沐青蓮看着陳世子不相信自己,她嬌柔地坐在鄭世子的懷裏,勾着他的脖子,旋而,哭哭啼啼,拿着帕子擦着眼淚道:
“世子,你怎麼可以不相信我呢?你好狠的心呢?世子,我的第一個男人,還是我腹中孩兒的親生父親,怎麼可以這樣對我呢?我不活了,你就讓我撞死算了。”
沐青蓮說着她猛然起身,朝着前面的柱子上撞去。
鄭世子鄭晨藝,看着沐青蓮哭哭啼啼的,他萬分心疼,急忙還起身拉住樣撞柱子的沐青蓮,抱在懷裏道:
“蓮兒,本世子怎麼可以不相信你呢?你是我的心肝寶貝,那好,你讓我喝,我就喝。

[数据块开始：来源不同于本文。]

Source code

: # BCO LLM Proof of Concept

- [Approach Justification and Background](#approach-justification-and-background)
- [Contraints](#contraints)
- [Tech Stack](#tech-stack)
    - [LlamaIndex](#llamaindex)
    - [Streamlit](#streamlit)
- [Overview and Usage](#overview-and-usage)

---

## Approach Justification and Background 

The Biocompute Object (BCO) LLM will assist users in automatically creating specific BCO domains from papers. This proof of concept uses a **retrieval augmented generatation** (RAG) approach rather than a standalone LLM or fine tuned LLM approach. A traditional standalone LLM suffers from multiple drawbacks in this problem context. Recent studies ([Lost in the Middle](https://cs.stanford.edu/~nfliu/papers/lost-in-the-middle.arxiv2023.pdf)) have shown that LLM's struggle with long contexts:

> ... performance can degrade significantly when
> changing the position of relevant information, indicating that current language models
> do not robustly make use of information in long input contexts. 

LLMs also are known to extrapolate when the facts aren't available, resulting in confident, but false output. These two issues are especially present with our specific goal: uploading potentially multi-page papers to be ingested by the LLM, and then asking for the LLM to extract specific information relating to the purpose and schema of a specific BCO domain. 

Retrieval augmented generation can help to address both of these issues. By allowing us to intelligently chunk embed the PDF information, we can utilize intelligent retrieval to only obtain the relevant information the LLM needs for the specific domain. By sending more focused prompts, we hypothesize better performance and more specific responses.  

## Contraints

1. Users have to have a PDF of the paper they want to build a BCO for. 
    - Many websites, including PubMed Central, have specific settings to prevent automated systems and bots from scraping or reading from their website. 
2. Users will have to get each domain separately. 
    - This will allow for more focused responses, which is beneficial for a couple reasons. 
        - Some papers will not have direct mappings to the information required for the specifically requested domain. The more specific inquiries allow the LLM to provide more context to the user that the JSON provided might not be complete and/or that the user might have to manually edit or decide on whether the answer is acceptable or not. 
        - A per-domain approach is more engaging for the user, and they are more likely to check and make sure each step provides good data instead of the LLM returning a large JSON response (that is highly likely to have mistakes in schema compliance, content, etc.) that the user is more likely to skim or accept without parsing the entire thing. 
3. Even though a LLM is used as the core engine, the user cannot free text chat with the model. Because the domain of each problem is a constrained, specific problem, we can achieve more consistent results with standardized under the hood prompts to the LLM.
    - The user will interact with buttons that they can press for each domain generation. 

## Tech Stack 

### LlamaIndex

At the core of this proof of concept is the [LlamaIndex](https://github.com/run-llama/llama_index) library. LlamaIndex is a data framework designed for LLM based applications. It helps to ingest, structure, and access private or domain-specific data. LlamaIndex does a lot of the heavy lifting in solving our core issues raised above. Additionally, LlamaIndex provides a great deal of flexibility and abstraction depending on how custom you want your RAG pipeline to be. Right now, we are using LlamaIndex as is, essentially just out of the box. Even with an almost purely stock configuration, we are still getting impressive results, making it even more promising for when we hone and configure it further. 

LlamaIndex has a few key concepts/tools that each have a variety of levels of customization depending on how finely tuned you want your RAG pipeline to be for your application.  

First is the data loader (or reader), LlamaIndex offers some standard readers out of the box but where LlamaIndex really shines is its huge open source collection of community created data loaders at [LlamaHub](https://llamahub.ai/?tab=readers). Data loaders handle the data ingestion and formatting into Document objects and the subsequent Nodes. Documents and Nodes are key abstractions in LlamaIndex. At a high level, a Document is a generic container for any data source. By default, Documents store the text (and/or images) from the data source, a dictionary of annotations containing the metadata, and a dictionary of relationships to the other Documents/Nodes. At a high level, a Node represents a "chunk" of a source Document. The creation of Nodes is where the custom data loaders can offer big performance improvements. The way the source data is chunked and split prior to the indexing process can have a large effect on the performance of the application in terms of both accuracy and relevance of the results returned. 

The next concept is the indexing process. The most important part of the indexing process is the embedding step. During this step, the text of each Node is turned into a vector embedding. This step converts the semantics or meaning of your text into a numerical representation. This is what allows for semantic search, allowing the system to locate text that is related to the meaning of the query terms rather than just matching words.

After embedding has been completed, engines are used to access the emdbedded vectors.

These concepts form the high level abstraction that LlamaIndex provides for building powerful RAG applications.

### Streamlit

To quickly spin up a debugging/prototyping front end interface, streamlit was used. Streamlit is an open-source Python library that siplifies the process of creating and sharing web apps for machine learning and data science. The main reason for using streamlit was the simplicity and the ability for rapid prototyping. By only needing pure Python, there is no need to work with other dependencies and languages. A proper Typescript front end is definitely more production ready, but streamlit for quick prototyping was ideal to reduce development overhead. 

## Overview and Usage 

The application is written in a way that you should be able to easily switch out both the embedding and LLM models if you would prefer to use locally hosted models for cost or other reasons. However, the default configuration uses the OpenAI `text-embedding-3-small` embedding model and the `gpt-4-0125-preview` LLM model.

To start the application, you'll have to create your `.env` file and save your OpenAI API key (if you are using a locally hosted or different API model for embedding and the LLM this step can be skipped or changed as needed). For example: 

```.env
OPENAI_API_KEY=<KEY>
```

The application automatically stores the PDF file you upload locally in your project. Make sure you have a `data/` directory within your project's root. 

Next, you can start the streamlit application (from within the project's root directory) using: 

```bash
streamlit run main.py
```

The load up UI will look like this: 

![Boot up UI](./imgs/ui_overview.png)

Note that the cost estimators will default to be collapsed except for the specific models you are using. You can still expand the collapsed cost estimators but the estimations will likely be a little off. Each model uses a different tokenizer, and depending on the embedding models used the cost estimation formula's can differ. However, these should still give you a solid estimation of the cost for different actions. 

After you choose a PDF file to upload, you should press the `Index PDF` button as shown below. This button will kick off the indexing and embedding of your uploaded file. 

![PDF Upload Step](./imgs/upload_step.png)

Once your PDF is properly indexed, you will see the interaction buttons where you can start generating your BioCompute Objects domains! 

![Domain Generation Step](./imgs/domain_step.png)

”
鄭晨藝端着酒杯看着小女人,他疑惑着要不要喝酒。
沐青蓮看着鄭世子端着酒杯,沒有喝酒的意思,她端起酒杯,喝了一口道:
“世子,你瞧瞧我都喝了,這下你該放心了吧!”
鄭晨藝看着沐青蓮仰着脖子,一飲而盡,他後悔萬分,她還是一個孕婦,怎麼能讓她喝酒呢?
鄭晨藝毫不猶豫的拿着酒杯,一飲而盡,放在桌子上道:
“世子,酒喝了,那就吃一口菜吧!蓮兒給你夾菜!”
劉姨娘聽着房間內的動靜,她把於嬤嬤、翠兒喊到廂房,拿出兩片兩銀票,看着兩人道:
“你們知道爲什麼側妃最近大門不出,二門不邁嗎?是有人威脅她,並且她若是不從就殺她,她沒辦法,只好聽那人的話,登徒子就在房間裏,若是不殺了他,蓮兒就沒法活了。”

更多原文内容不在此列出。